▸ **What is expected**
Two lines in the data below mark the range: the one with "### Interactive Brokers" and the one with "## Cost Comparison (Annual)". Return both, along with every line between them, exactly.

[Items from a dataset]
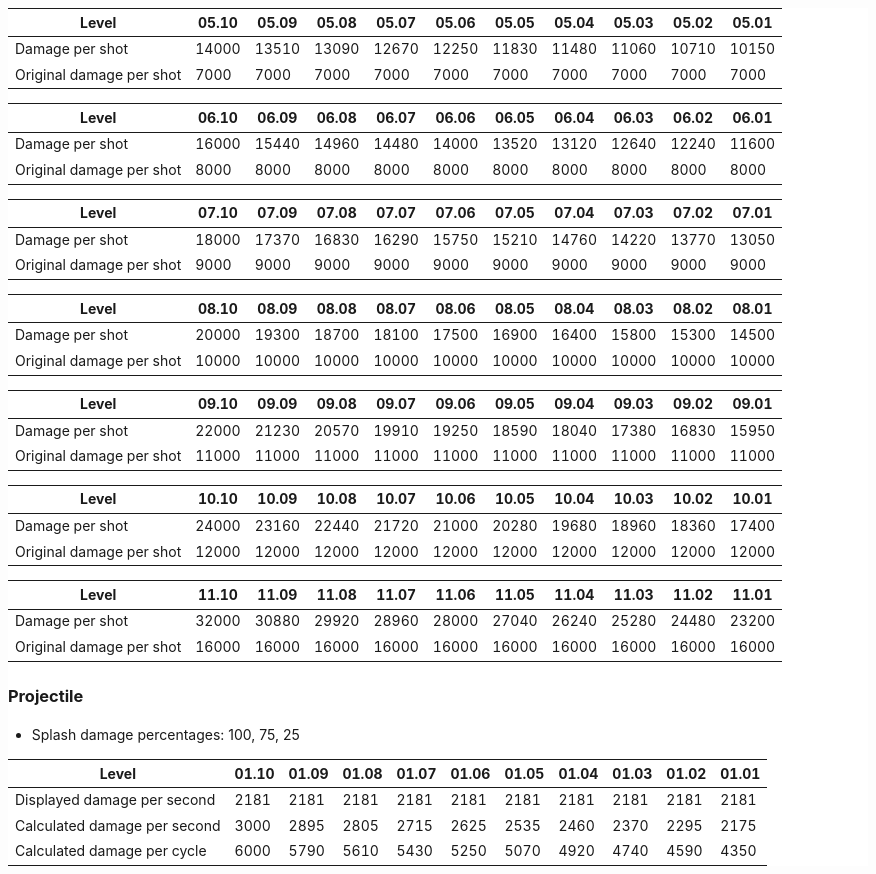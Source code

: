 
|Level                   |05.10|05.09|05.08|05.07|05.06|05.05|05.04|05.03|05.02|05.01|
|------------------------|-----|-----|-----|-----|-----|-----|-----|-----|-----|-----|
|Damage per shot         |14000|13510|13090|12670|12250|11830|11480|11060|10710|10150|
|Original damage per shot|7000 |7000 |7000 |7000 |7000 |7000 |7000 |7000 |7000 |7000 |


|Level                   |06.10|06.09|06.08|06.07|06.06|06.05|06.04|06.03|06.02|06.01|
|------------------------|-----|-----|-----|-----|-----|-----|-----|-----|-----|-----|
|Damage per shot         |16000|15440|14960|14480|14000|13520|13120|12640|12240|11600|
|Original damage per shot|8000 |8000 |8000 |8000 |8000 |8000 |8000 |8000 |8000 |8000 |


|Level                   |07.10|07.09|07.08|07.07|07.06|07.05|07.04|07.03|07.02|07.01|
|------------------------|-----|-----|-----|-----|-----|-----|-----|-----|-----|-----|
|Damage per shot         |18000|17370|16830|16290|15750|15210|14760|14220|13770|13050|
|Original damage per shot|9000 |9000 |9000 |9000 |9000 |9000 |9000 |9000 |9000 |9000 |


|Level                   |08.10|08.09|08.08|08.07|08.06|08.05|08.04|08.03|08.02|08.01|
|------------------------|-----|-----|-----|-----|-----|-----|-----|-----|-----|-----|
|Damage per shot         |20000|19300|18700|18100|17500|16900|16400|15800|15300|14500|
|Original damage per shot|10000|10000|10000|10000|10000|10000|10000|10000|10000|10000|


|Level                   |09.10|09.09|09.08|09.07|09.06|09.05|09.04|09.03|09.02|09.01|
|------------------------|-----|-----|-----|-----|-----|-----|-----|-----|-----|-----|
|Damage per shot         |22000|21230|20570|19910|19250|18590|18040|17380|16830|15950|
|Original damage per shot|11000|11000|11000|11000|11000|11000|11000|11000|11000|11000|


|Level                   |10.10|10.09|10.08|10.07|10.06|10.05|10.04|10.03|10.02|10.01|
|------------------------|-----|-----|-----|-----|-----|-----|-----|-----|-----|-----|
|Damage per shot         |24000|23160|22440|21720|21000|20280|19680|18960|18360|17400|
|Original damage per shot|12000|12000|12000|12000|12000|12000|12000|12000|12000|12000|


|Level                   |11.10|11.09|11.08|11.07|11.06|11.05|11.04|11.03|11.02|11.01|
|------------------------|-----|-----|-----|-----|-----|-----|-----|-----|-----|-----|
|Damage per shot         |32000|30880|29920|28960|28000|27040|26240|25280|24480|23200|
|Original damage per shot|16000|16000|16000|16000|16000|16000|16000|16000|16000|16000|


### Projectile

  * Splash damage percentages: 100, 75, 25

|Level                       |01.10|01.09|01.08|01.07|01.06|01.05|01.04|01.03|01.02|01.01|
|----------------------------|-----|-----|-----|-----|-----|-----|-----|-----|-----|-----|
|Displayed damage per second |2181 |2181 |2181 |2181 |2181 |2181 |2181 |2181 |2181 |2181 |
|Calculated damage per second|3000 |2895 |2805 |2715 |2625 |2535 |2460 |2370 |2295 |2175 |
|Calculated damage per cycle |6000 |5790 |5610 |5430 |5250 |5070 |4920 |4740 |4590 |4350 |
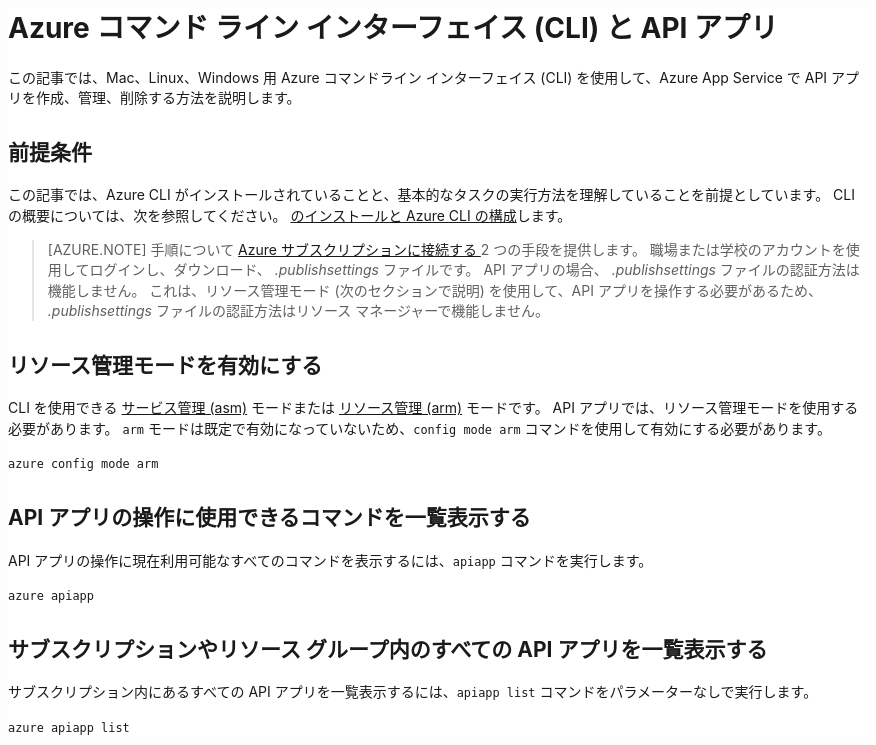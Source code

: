 <properties
    pageTitle="Azure CLI と API Apps |Microsoft Azure"
    description="Azure API Apps を使用した Mac、Linux、Windows 向け Microsoft Azure コマンドライン インターフェイスの使用方法。"
    editor="jimbe"
    manager="wpickett"
    documentationCenter=""
    authors="tdykstra"
    services="app-service\api"/>

<tags
    ms.service="app-service-api"
    ms.workload="web"
    ms.tgt_pltfrm="command-line-interface"
    ms.devlang="na"
    ms.topic="article"
    ms.date="10/13/2015"
    ms.author="tdykstra"/>

# Azure コマンド ライン インターフェイス (CLI) と API アプリ

この記事では、Mac、Linux、Windows 用 Azure コマンドライン インターフェイス (CLI) を使用して、Azure App Service で API アプリを作成、管理、削除する方法を説明します。 

## 前提条件

この記事では、Azure CLI がインストールされていることと、基本的なタスクの実行方法を理解していることを前提としています。 CLI の概要については、次を参照してください。 [のインストールと Azure CLI の構成](../xplat-cli-install.md)します。 

> [AZURE.NOTE] 手順について [Azure サブスクリプションに接続する ](../xplat-cli-connect.md) 2 つの手段を提供します。 職場または学校のアカウントを使用してログインし、ダウンロード、 *.publishsettings* ファイルです。 API アプリの場合、 *.publishsettings* ファイルの認証方法は機能しません。 これは、リソース管理モード (次のセクションで説明) を使用して、API アプリを操作する必要があるため、 *.publishsettings* ファイルの認証方法はリソース マネージャーで機能しません。 

## リソース管理モードを有効にする

CLI を使用できる [サービス管理 (asm)](../virtual-machines/virtual-machines-command-line-tools.md) モードまたは [リソース管理 (arm)](../xplat-cli-azure-resource-manager.md) モードです。 API アプリでは、リソース管理モードを使用する必要があります。  `arm` モードは既定で有効になっていないため、`config mode arm` コマンドを使用して有効にする必要があります。

    azure config mode arm

## API アプリの操作に使用できるコマンドを一覧表示する

API アプリの操作に現在利用可能なすべてのコマンドを表示するには、`apiapp` コマンドを実行します。

    azure apiapp

## サブスクリプションやリソース グループ内のすべての API アプリを一覧表示する

サブスクリプション内にあるすべての API アプリを一覧表示するには、`apiapp list` コマンドをパラメーターなしで実行します。

    azure apiapp list
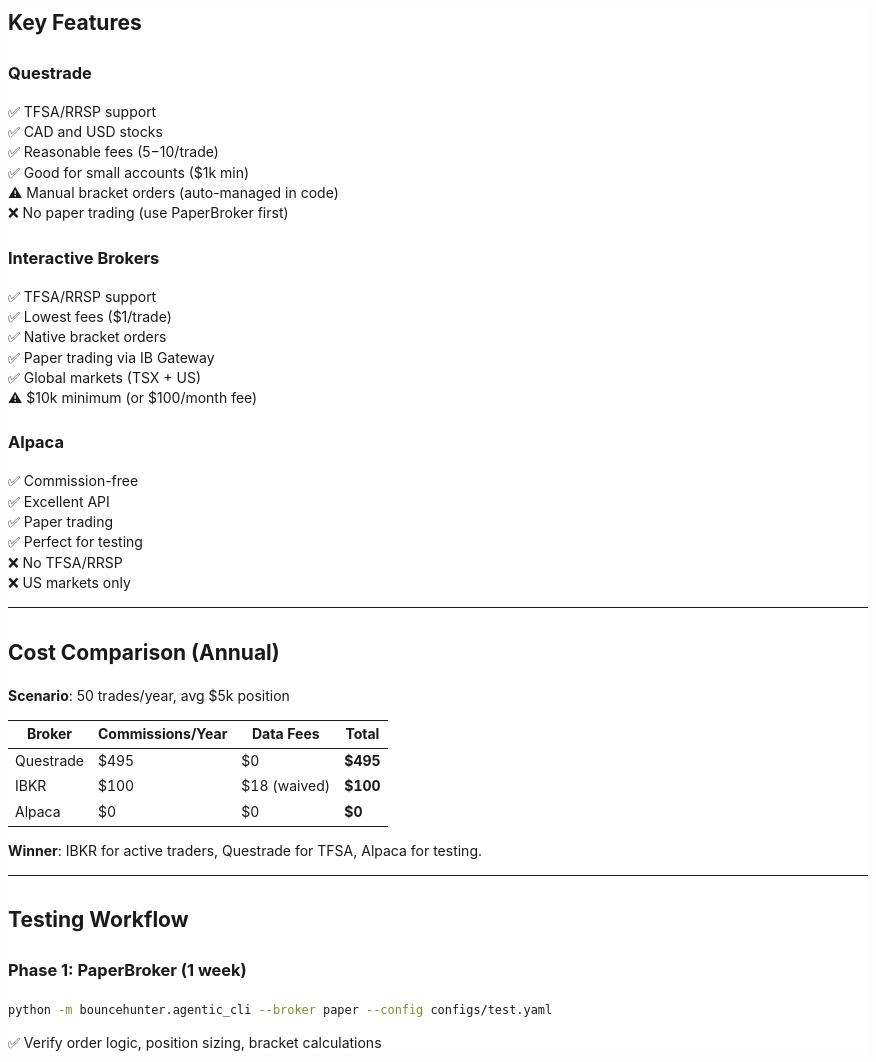 
## Key Features

### Questrade
✅ TFSA/RRSP support  
✅ CAD and USD stocks  
✅ Reasonable fees ($5-$10/trade)  
✅ Good for small accounts ($1k min)  
⚠️ Manual bracket orders (auto-managed in code)  
❌ No paper trading (use PaperBroker first)

### Interactive Brokers
✅ TFSA/RRSP support  
✅ Lowest fees ($1/trade)  
✅ Native bracket orders  
✅ Paper trading via IB Gateway  
✅ Global markets (TSX + US)  
⚠️ $10k minimum (or $100/month fee)

### Alpaca
✅ Commission-free  
✅ Excellent API  
✅ Paper trading  
✅ Perfect for testing  
❌ No TFSA/RRSP  
❌ US markets only

---

## Cost Comparison (Annual)

**Scenario**: 50 trades/year, avg $5k position

| Broker | Commissions/Year | Data Fees | Total |
|--------|------------------|-----------|-------|
| Questrade | $495 | $0 | **$495** |
| IBKR | $100 | $18 (waived) | **$100** |
| Alpaca | $0 | $0 | **$0** |

**Winner**: IBKR for active traders, Questrade for TFSA, Alpaca for testing.

---

## Testing Workflow

### Phase 1: PaperBroker (1 week)
```bash
python -m bouncehunter.agentic_cli --broker paper --config configs/test.yaml
```
✅ Verify order logic, position sizing, bracket calculations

▸ **Output below**
### Interactive Brokers
✅ TFSA/RRSP support  
✅ Lowest fees ($1/trade)  
✅ Native bracket orders  
✅ Paper trading via IB Gateway  
✅ Global markets (TSX + US)  
⚠️ $10k minimum (or $100/month fee)

### Alpaca
✅ Commission-free  
✅ Excellent API  
✅ Paper trading  
✅ Perfect for testing  
❌ No TFSA/RRSP  
❌ US markets only

---

## Cost Comparison (Annual)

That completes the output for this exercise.